Saudi Arabia had only come into being a year earlier after Nayef's father King Abdulaziz Ibn Saud united Bedouin tribes behind his vision of a pure Islamic state and conquered much of the Arabian Peninsula.

Growing up in the royal court of the 1930s and 1940s, Nayef is of the last generation of Saudis who knew the desert kingdom before oil wealth changed it beyond recognition.

A son of Ibn Saud by his favorite wife Hassa bint Ahmed al-Sudairi, Nayef was one of seven full brothers who were groomed young for high office and formed their own power bloc.

The so-called "Sudairi seven" also included the late King Fahd and Crown Prince Sultan, Riyadh Governor Prince Salman and Nayef's deputy at the Interior Ministry, Prince Ahmed.

Two sons complete the tight family circle at the ministry: Prince Mohammed bin Nayef, the well regarded deputy interior minister in charge of counter-terrorism, and Prince Saud bin Nayef, a former ambassador to Spain.

Named Riyadh governor at the age of 20, Nayef impressed enough to become interior minister by 1975, where he was soon known as an ally of the Wahhabi clerics who supported Saudi rule and had run the palace school of his childhood.

It is this role that has come to define Nayef by giving him responsibility for protecting the kingdom from internal threats – most frequently those posed by Islamic militants.

"Given his paramount concern with maintaining stability, Nayef's instincts tend toward concessions to religious demands, especially on cultural/social issues," said the 2009 US cable.

"This is sometimes misinterpreted as opposition to reform, but more likely stems from a desire to balance competing social forces."

"He has been the interior minister for the last 40 years, so he might have a security mentality," said Khalid al-Dakhil, a political science professor in Riyadh.

"When he becomes the king we should expect him to act differently.
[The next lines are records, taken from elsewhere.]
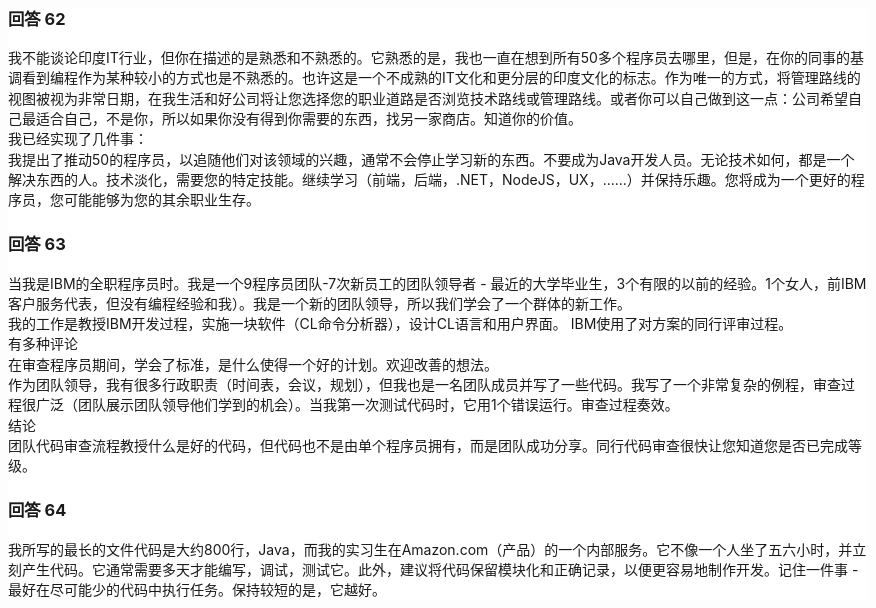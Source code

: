 ### 回答 62
我不能谈论印度IT行业，但你在描述的是熟悉和不熟悉的。它熟悉的是，我也一直在想到所有50多个程序员去哪里，但是，在你的同事的基调看到编程作为某种较小的方式也是不熟悉的。也许这是一个不成熟的IT文化和更分层的印度文化的标志。作为唯一的方式，将管理路线的视图被视为非常日期，在我生活和好公司将让您选择您的职业道路是否浏览技术路线或管理路线。或者你可以自己做到这一点：公司希望自己最适合自己，不是你，所以如果你没有得到你需要的东西，找另一家商店。知道你的价值。  
我已经实现了几件事：  
我提出了推动50的程序员，以追随他们对该领域的兴趣，通常不会停止学习新的东西。不要成为Java开发人员。无论技术如何，都是一个解决东西的人。技术淡化，需要您的特定技能。继续学习（前端，后端，.NET，NodeJS，UX，......）并保持乐趣。您将成为一个更好的程序员，您可能能够为您的其余职业生存。  
### 回答 63
当我是IBM的全职程序员时。我是一个9程序员团队-7次新员工的团队领导者 - 最近的大学毕业生，3个有限的以前的经验。1个女人，前IBM客户服务代表，但没有编程经验和我）。我是一个新的团队领导，所以我们学会了一个群体的新工作。  
我的工作是教授IBM开发过程，实施一块软件（CL命令分析器），设计CL语言和用户界面。 IBM使用了对方案的同行评审过程。  
有多种评论  
在审查程序员期间，学会了标准，是什么使得一个好的计划。欢迎改善的想法。  
作为团队领导，我有很多行政职责（时间表，会议，规划），但我也是一名团队成员并写了一些代码。我写了一个非常复杂的例程，审查过程很广泛（团队展示团队领导他们学到的机会）。当我第一次测试代码时，它用1个错误运行。审查过程奏效。  
结论  
团队代码审查流程教授什么是好的代码，但代码也不是由单​​个程序员拥有，而是团队成功分享。同行代码审查很快让您知道您是否已完成等级。  
### 回答 64
我所写的最长的文件代码是大约800行，Java，而我的实习生在Amazon.com（产品）的一个内部服务。它不像一个人坐了五六小时，并立刻产生代码。它通常需要多天才能编写，调试，测试它。此外，建议将代码保留模块化和正确记录，以便更容易地制作开发。记住一件事 - 最好在尽可能少的代码中执行任务。保持较短的是，它越好。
He will have a different perspective. He will have different goals. His role will be more inclusive."

Common touch

As the man to whom the 13 regional governors answer, Nayef personally handles the petitions of individual Saudi citizens on a daily basis, cultivating a network of supporters across a kingdom where tribal and regional ties still matter.

"He has been in touch with the real issues of the people: crime, economics, social problems," said Dakhil.

Nayef is said by princes to be among the kinder members of his royal generation in his treatment of nephews and nieces.

Diplomats, however, describe him as prickly and, the US appraisal finds him stiff, slow and shy, despite occasional flashes of "impish" humor.

"Crown Prince Sultan was a genial fellow, but that's not the image that's accompanied Nayef over the years," said a former diplomat to Riyadh. "I don't think he had that public appeal, but then as minister of interior you don't."

His domestic intelligence service, the Mabahith, has over the years targeted Islamists, liberals and Shias who sought to organize protests or petition the king on democratic reform.

"He talks about development instead of reform," said Mohammed Fahd al-Qahtani, head of the dissident Saudi Civil and Political Rights Association in Riyadh.

"He's the one who threw a lot of people in prison for expressing a desire for reform. The guy is a hard-liner."

Soon after the 11 September 2001 attacks on New York, Nayef was quoted doubting that any Saudi citizens had participated, when it later turned out that 15 of the 19 hijackers were Saudi.

The incident gave him a reputation as anti-Western, but diplomats were impressed with the way his ministry suppressed an Al-Qaeda bombing campaign inside Saudi Arabia a few years later.

Nayef's main foreign policy concerns are said to be the expansion of Al-Qaeda into neighboring countries and the influence of Shia power Iran, which the kingdom has accused of stirring sectarian trouble across the Middle East.

According to the US cable, his distrust of Iran extends to suspicions about the kingdom's own Shia minority, which has pushed for better treatment amid accusations of discrimination.

When Saudi Arabia sent troops to next-door Bahrain in March at the request of a Sunni monarchy that was battling an uprising supported by its Shia majority, it was said by analysts to be partly at Prince Nayef's urging.